Derinden yaralayan öyle işine sadık hanım kardeşlerimiz var ki ama yalnızca
işlerine sadık.
Biz biliriz ki nasipten öte yol yok.. iyi çıkarsa bahtına,
kötü çıkarsa da bahtına…imtihan dersin devam edersin yoluna. Bu durumun
kaygısını en çok yaşayanlar bayanlardır. Erkekler yaşamıyor değil elbette
bayanlara nazaran kaygıları az diyebiliriz.
Ev hanımları nasıl bir duvar ördüyse piyasada milletimiz
kazandığı parayla çocuklarına bakacak ev hanımı satın almak istiyor.

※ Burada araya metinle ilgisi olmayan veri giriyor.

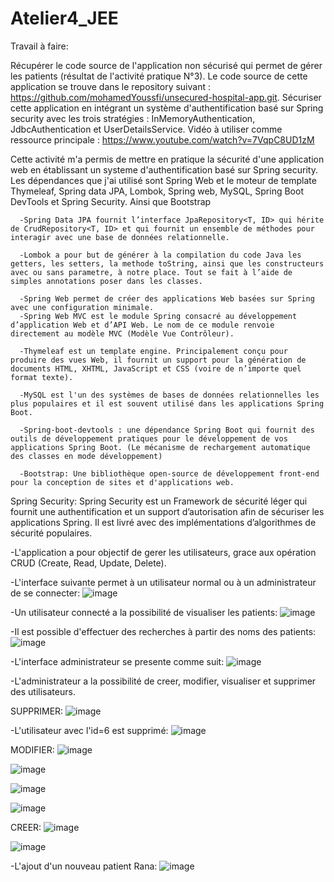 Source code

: # Atelier4_JEE
Travail à faire:

Récupérer le code source de l'application non sécurisé qui permet de gérer les patients (résultat de l'activité pratique N°3). Le code source de cette application se trouve dans le repository suivant : https://github.com/mohamedYoussfi/unsecured-hospital-app.git.
Sécuriser cette application en intégrant un système d'authentification basé sur Spring security avec les trois stratégies : InMemoryAuthentication, JdbcAuthentication et UserDetailsService.
Vidéo à utiliser comme ressource principale : https://www.youtube.com/watch?v=7VqpC8UD1zM

Cette activité m'a permis de mettre en pratique la sécurité d'une application web en établissant un systeme d'authentification basé sur Spring security.
Les dépendances que j'ai utilisé sont Spring Web et le moteur de template Thymeleaf, Spring data JPA, Lombok, Spring web, MySQL, Spring Boot DevTools et Spring Security. Ainsi que Bootstrap
   
      -Spring Data JPA fournit l’interface JpaRepository<T, ID> qui hérite de CrudRepository<T, ID> et qui fournit un ensemble de méthodes pour interagir avec une base de données relationnelle.
    
      -Lombok a pour but de générer à la compilation du code Java les getters, les setters, la methode toString, ainsi que les constructeurs avec ou sans parametre, à notre place. Tout se fait à l’aide de simples annotations poser dans les classes.
    
      -Spring Web permet de créer des applications Web basées sur Spring avec une configuration minimale.
      -Spring Web MVC est le module Spring consacré au développement d’application Web et d’API Web. Le nom de ce module renvoie directement au modèle MVC (Modèle Vue Contrôleur).

      -Thymeleaf est un template engine. Principalement conçu pour produire des vues Web, il fournit un support pour la génération de documents HTML, XHTML, JavaScript et CSS (voire de n’importe quel format texte).
  
      -MySQL est l'un des systèmes de bases de données relationnelles les plus populaires et il est souvent utilisé dans les applications Spring Boot.
  
      -Spring-boot-devtools : une dépendance Spring Boot qui fournit des outils de développement pratiques pour le développement de vos applications Spring Boot. (Le mécanisme de rechargement automatique des classes en mode développement)
  
      -Bootstrap: Une bibliothèque open-source de développement front-end pour la conception de sites et d'applications web.
  
Spring Security:
Spring Security est un Framework de sécurité léger qui fournit une authentification et un support d’autorisation afin de sécuriser les applications Spring. Il est livré avec des implémentations d’algorithmes de sécurité populaires.


-L'application a pour objectif de gerer les utilisateurs, grace aux opération CRUD (Create, Read, Update, Delete).

-L'interface suivante permet à un utilisateur normal ou à un administrateur de se connecter:
![image](https://user-images.githubusercontent.com/93864104/232748965-39d0a713-4d0e-46f8-85b1-d60cbd35aea2.png)

-Un utilisateur connecté a la possibilité de visualiser les patients:
![image](https://user-images.githubusercontent.com/93864104/232750038-b5a6421f-9991-46ed-be36-aee0d3c7540e.png)

-Il est possible d'effectuer des recherches à partir des noms des patients:
![image](https://user-images.githubusercontent.com/93864104/232750754-018b252f-4a4a-48f5-acbb-33d4635bfde5.png)

-L'interface administrateur se presente comme suit:
![image](https://user-images.githubusercontent.com/93864104/232751247-5db531a5-63e5-4b20-aa00-df7d0250d18d.png)

-L'administrateur a la possibilité de creer, modifier, visualiser et supprimer des utilisateurs.

SUPPRIMER:
![image](https://user-images.githubusercontent.com/93864104/232754128-fe90033c-2606-4736-b6f5-8b303d2075b2.png)

-L'utilisateur avec l'id=6 est supprimé:
![image](https://user-images.githubusercontent.com/93864104/232754221-c1ecdb57-4501-4add-a3d0-9d1534e5d92d.png)

MODIFIER:
![image](https://user-images.githubusercontent.com/93864104/232755106-6def0b19-c243-4ab4-a975-ab67dccae31f.png)

![image](https://user-images.githubusercontent.com/93864104/232754830-036736ff-aa5a-4d9a-aed8-206332770185.png)

![image](https://user-images.githubusercontent.com/93864104/232798160-6134f737-0100-4223-a569-12769d67a6d1.png)

![image](https://user-images.githubusercontent.com/93864104/232798321-740b4d6a-6dff-4540-b3b9-7c606fe42951.png)

CREER:
![image](https://user-images.githubusercontent.com/93864104/232755609-709cb498-f4a7-4a49-821d-9f67733ff115.png)

![image](https://user-images.githubusercontent.com/93864104/232756127-76508815-3ee4-4897-ad09-08ebe9b8f898.png)

-L'ajout d'un nouveau patient Rana:
![image](https://user-images.githubusercontent.com/93864104/232756364-a15183cf-88c9-4bbc-8fd0-6334eb7882e3.png)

İstatistiklere göre Türkiye’de 14.7 milyon ev hanımı var. 3,5 milyon çalışan annenin %83’ü çocuklarının bakımı için
herhangi bir destek almazken, %13’ü kreş ve anaokulu gibi profesyonel bakım
merkezlerini, %3’ü evde bakıcı çalıştırmayı, %1’i ise her ikisini birlikte
tercih ediyor. Rakamlar bildiğimiz kadarıyla işin bir de bilinmeyen kısmı var
tabi.
“milletimiz
kazandığı parayla çocuklarına bakacak ev hanımı satın almak istiyor” derken cümlesini
yazıp bırakmak istemem, lafın ayakları olduğunu biliyoruz. Zaman öyle bir zaman
ki çay ocaklarında bile cezveden kahve makinesine geçildi. Cep telefonlarımıza
Dünya’nın sığdırılması hepten olay. Bulaşık makinesinin gelmesiyle üreyen daha
kötüsü bulaşıcı olan “en pratiği neyse ondan olsun” hastalığı devamlı nüksediyor.
Gözü zirvede olan ev hanımlarımızın ayak uçlarına bakmak fikri empati yaptığım
zaman gerçekten saçma geliyor.
Dürüst
olmak gerekirse annelik işimize gelmeyen bir iş, kabul edelim. Karşılığında
sigortası olan ve her ay hesabına akın eden maaş sözünü veren işlerden değil
annelik. Öğrenmeden öğretmenin zorluğunu da dahil edersek maddiyat sıkıntımıza tamam
olur. Gün içerisinde annesini iki saat gören çocuk ne zaman tanıyacak ailesini
bu sorunun cevabı vicdanını bir kenara bırakmış biyolojik ebeveynlerimizde
değil bilemiyorum kimdedir.
Laf
sırası gelince erkeğin vazifesi bellidir övgüsünü katiyen eksik etmiyoruz.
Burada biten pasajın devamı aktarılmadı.